*TASK TO CARRY OUT:* From the entries below, count the lines with "hyperlink". Write only the count.

[Stored data entries]
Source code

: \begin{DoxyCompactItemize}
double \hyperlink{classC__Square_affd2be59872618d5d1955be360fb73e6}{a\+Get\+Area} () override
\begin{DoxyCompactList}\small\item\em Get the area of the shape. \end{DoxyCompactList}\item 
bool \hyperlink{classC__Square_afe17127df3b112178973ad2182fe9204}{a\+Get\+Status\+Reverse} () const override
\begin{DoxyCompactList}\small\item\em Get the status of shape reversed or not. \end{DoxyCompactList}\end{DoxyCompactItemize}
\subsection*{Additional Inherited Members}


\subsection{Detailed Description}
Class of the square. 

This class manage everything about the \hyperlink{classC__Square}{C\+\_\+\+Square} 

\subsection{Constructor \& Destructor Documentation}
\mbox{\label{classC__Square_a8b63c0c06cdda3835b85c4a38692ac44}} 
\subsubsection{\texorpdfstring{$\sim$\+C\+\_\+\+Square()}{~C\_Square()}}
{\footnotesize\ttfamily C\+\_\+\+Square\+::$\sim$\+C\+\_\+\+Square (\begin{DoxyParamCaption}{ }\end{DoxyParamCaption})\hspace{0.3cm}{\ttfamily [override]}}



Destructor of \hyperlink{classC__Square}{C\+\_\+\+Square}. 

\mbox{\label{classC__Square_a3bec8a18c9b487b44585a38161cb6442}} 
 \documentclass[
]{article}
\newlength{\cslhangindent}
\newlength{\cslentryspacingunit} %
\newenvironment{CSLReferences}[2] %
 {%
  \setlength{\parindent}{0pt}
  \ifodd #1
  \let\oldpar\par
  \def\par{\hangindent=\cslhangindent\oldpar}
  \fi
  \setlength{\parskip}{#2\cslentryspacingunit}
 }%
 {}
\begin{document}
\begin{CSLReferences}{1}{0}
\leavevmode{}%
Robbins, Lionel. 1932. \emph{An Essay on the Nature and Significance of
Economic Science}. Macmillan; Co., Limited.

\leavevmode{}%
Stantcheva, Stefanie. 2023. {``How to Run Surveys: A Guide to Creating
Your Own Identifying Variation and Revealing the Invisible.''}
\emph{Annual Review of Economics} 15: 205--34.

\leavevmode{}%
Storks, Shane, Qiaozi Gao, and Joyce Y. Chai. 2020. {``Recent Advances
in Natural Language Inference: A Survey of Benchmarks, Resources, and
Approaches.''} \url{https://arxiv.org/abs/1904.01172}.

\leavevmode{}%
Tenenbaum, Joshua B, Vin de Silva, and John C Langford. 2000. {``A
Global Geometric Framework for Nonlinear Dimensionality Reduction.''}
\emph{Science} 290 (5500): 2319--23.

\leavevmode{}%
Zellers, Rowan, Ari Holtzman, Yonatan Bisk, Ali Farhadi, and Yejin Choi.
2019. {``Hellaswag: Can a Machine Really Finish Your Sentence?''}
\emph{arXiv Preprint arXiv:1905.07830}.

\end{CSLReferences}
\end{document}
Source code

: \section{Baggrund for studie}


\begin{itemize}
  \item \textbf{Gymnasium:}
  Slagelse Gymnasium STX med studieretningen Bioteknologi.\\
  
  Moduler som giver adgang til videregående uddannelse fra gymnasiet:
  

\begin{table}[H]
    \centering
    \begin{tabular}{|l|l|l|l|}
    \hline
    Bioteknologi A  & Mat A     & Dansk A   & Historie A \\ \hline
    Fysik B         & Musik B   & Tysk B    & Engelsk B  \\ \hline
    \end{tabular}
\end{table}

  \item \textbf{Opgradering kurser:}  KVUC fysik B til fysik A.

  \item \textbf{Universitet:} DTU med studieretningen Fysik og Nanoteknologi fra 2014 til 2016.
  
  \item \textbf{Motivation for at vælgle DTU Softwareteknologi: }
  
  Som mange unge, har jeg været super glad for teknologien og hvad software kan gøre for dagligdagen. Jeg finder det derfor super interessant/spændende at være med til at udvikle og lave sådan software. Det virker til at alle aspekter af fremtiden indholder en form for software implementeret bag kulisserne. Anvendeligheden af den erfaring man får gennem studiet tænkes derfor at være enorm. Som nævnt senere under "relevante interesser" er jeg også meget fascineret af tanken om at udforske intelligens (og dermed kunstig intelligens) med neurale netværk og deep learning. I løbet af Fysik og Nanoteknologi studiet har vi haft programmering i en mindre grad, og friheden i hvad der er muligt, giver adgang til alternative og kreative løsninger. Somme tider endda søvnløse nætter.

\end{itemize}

*EXPECTED ANSWER:* 4